Collected data
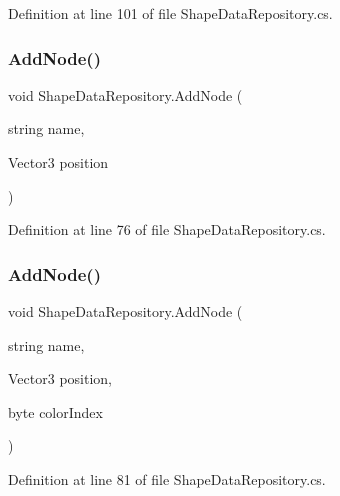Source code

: Definition at line 101 of file Shape\+Data\+Repository.\+cs.

\mbox{\label{class_shape_data_repository_a00ae8e4c8c8a1269d14e829a308bf71c}} 
\subsubsection{\texorpdfstring{AddNode()}{AddNode()}\hspace{0.1cm}{\footnotesize\ttfamily [1/2]}}
{\footnotesize\ttfamily void Shape\+Data\+Repository.\+Add\+Node (\begin{DoxyParamCaption}\item[{string}]{name,  }\item[{Vector3}]{position }\end{DoxyParamCaption})}



Definition at line 76 of file Shape\+Data\+Repository.\+cs.

\mbox{\label{class_shape_data_repository_aec3bcbfd198c43b2f215a63f900f7738}} 
\subsubsection{\texorpdfstring{AddNode()}{AddNode()}\hspace{0.1cm}{\footnotesize\ttfamily [2/2]}}
{\footnotesize\ttfamily void Shape\+Data\+Repository.\+Add\+Node (\begin{DoxyParamCaption}\item[{string}]{name,  }\item[{Vector3}]{position,  }\item[{byte}]{color\+Index }\end{DoxyParamCaption})}



Definition at line 81 of file Shape\+Data\+Repository.\+cs.

\mbox{\label{class_shape_data_repository_afb3ac8b9a7e92031a07ca53b2be82bc7}}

→ The task:
Return each line of the data where the word "label" appears.

→ Answer section:
\mbox{\label{class_shape_data_repository_a00ae8e4c8c8a1269d14e829a308bf71c}} 
\mbox{\label{class_shape_data_repository_aec3bcbfd198c43b2f215a63f900f7738}} 
\mbox{\label{class_shape_data_repository_afb3ac8b9a7e92031a07ca53b2be82bc7}}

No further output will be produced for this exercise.